At the same time, the characteristics of decentralization have made the concept of “code is law” increasingly popular in the Web3 field. This means that regulatory rules don’t just stay on paper, and technical means such as smart contracts can enable legal provisions to be implemented directly on the chain. For example, rules such as token lockups and tax withholding can be automatically enforced through smart contracts, thereby reducing human discretion. With this “code is law” approach, supervision no longer relies on a single third-party agency to implement it, but uses decentralized technology to ensure its fairness and transparency.

In addition, global collaboration is also an important part of building an effective regulatory framework. Web3 is a global digital ecosystem, and regulation in a single country or region is often difficult to cope with the complex situation of cross-border transactions and market manipulation. In order to prevent regulatory arbitrage, countries around the world need to strengthen coordination, establish a transnational regulatory sandbox, and provide a compliance “testing ground” for various crypto assets and trading platforms. This mechanism will help unify regulatory standards globally and avoid market chaos caused by policy differences among countries.

Take the EU’s MiCA bill as an example. Its implementation adopts a phased strategy, such as setting a transition period of 12 to 18 months, aiming to balance market adaptability and risk prevention and control. This transition period not only allows the market enough time to adjust and adapt to new regulations, but also effectively reduces the suppression of industry innovation. In addition, regulators should also work closely with the Web3 community to ensure that the policy formulation process is more transparent and inclusive. For example, consider incorporating decentralized autonomous organizations (DAOs) into the governance framework, involving communities in rule-making, and ensuring that more stakeholders ‘voices are heard.

Finding a balance between decentralization and centralization is not easy, but with the advancement of technology and the deepening of global regulatory cooperation, a regulatory framework that can protect the rights and interests of investors and maintain the spirit of decentralization will surely gradually take shape.
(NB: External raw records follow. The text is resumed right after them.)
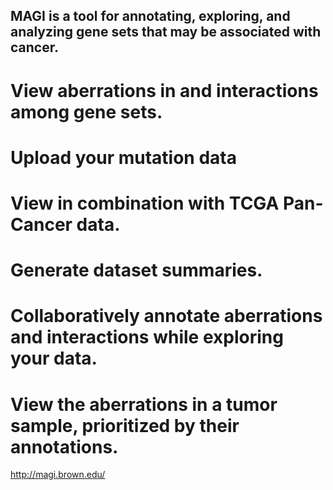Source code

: ## MAGI is a tool for annotating, exploring, and analyzing gene sets that may be associated with cancer.
# View aberrations in and interactions among gene sets.
# Upload your mutation data
# View in combination with TCGA Pan-Cancer data.
# Generate dataset summaries.
# Collaboratively annotate aberrations and interactions while exploring your data.
# View the aberrations in a tumor sample, prioritized by their annotations.


http://magi.brown.edu/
This regulatory philosophy of “moderate intervention” may be the key to the development of the Web3 field.

4. Future prospects: from chaos management to ecological reconstruction

Milai’s Memecoin incident exposed the fragility of the Web3 ecosystem and sounded the alarm for the lack of supervision in the industry. However, this incident does not represent the end of Web3, but rather the only way for the industry to mature. In the future, Web3 will not only be a market full of speculative bubbles, but is expected to become an important infrastructure to promote financial democratization and promote economic innovation.

Advances in technology will play a key role in this process. Through innovative means such as smart contracts, on-chain monitoring and privacy protection technologies, Web3 can enhance market transparency while ensuring investors ‘rights and interests. The application of these technical tools can effectively monitor market behavior, prevent manipulation and insider trading, and lay the foundation for the healthy development of the industry.

However, the role of supervision is not only to crack down on illegal activities, but also to guide the industry to develop in a more stable and mature direction. Through a reasonable regulatory framework and technology symbiosis, Web3 has the potential to achieve a balance between decentralization and compliance, avoid extreme speculation in the market, while encouraging innovation and value creation.

The future of Web3 requires the joint efforts of all parties. With the deepening of global regulatory collaboration and continuous innovation of technology, Web3 can not only get rid of the bubble and gradually mature, but can also become an indispensable part of the global financial system. In the end, Web3 will not just be synonymous with digital currency, it will bring profound changes to the global economy.